Start of AVAILABLE RECORDS

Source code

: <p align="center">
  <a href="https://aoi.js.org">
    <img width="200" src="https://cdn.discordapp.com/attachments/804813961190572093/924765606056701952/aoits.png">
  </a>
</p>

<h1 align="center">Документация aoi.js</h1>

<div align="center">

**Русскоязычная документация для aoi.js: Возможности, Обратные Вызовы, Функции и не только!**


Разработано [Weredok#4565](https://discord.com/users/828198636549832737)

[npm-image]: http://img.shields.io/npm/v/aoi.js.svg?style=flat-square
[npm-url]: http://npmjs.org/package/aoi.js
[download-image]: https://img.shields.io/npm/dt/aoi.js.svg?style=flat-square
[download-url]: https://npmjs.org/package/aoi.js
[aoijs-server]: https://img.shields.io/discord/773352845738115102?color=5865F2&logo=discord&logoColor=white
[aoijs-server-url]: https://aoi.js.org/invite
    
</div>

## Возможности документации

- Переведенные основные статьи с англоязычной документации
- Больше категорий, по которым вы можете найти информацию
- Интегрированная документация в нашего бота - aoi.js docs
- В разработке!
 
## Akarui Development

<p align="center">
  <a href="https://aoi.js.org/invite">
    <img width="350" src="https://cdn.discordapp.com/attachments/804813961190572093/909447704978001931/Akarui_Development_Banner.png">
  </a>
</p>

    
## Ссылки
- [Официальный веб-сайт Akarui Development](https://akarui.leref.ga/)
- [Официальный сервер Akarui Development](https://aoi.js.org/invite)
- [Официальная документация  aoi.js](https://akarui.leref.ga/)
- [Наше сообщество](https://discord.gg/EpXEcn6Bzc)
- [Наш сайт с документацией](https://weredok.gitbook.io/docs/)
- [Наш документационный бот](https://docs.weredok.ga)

End of AVAILABLE RECORDS

What is needed is the number of lines above that include the string "shields", and nothing else.

3